This example shows how to use *bingroup* attribute to have a compatible bin settings for both histograms. To define *start*, end and *size* value of *x-axis* and *y-axis* seperatly, set *ybins* and *xbins*.

In [None]:
import plotly.graph_objects as go
from plotly.subplots import make_subplots

fig = make_subplots(2,2)
fig.add_trace(go.Histogram2d(
    x = [ 1, 2, 2, 3, 4 ],
    y = [ 1, 2, 2, 3, 4 ],
    coloraxis = "coloraxis",
    xbins = {'start':1, 'size':1}), 1,1)
fig.add_trace(go.Histogram2d(
    x = [ 4, 5, 5, 5, 6 ],
    y = [ 4, 5, 5, 5, 6 ],
    coloraxis = "coloraxis",
    ybins = {'start': 3, 'size': 1}),1,2)

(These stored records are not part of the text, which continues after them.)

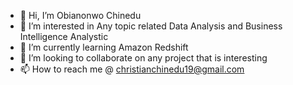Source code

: - 👋 Hi, I’m Obianonwo Chinedu
- 👀 I’m interested in Any topic related Data Analysis and Business Intelligence Analystic
- 🌱 I’m currently learning Amazon Redshift 
- 💞️ I’m looking to collaborate on any project that is interesting
- 📫 How to reach me @ christianchinedu19@gmail.com

<!---
Gingercapo/Gingercapo is a ✨ special ✨ repository because its `README.md` (this file) appears on your GitHub profile.
You can click the Preview link to take a look at your changes.
--->
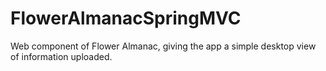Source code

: # FlowerAlmanacSpringMVC
Web component of Flower Almanac, giving the app a simple desktop view of information uploaded.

fig.add_trace(go.Histogram2d(
    x = [ 1, 2, 2, 3, 4 ],
    y = [ 1, 2, 2, 3, 4 ],
    bingroup = 1,
    coloraxis = "coloraxis",
    xbins = {'start':1, 'size':1}), 2,1)
fig.add_trace(go.Histogram2d(
    x = [ 4, 5, 5, 5, 6 ],
    y = [ 4, 5, 5, 5, 6 ],
    bingroup = 1,
    coloraxis = "coloraxis",
    ybins = {'start': 3, 'size': 1}),2,2)
fig.show()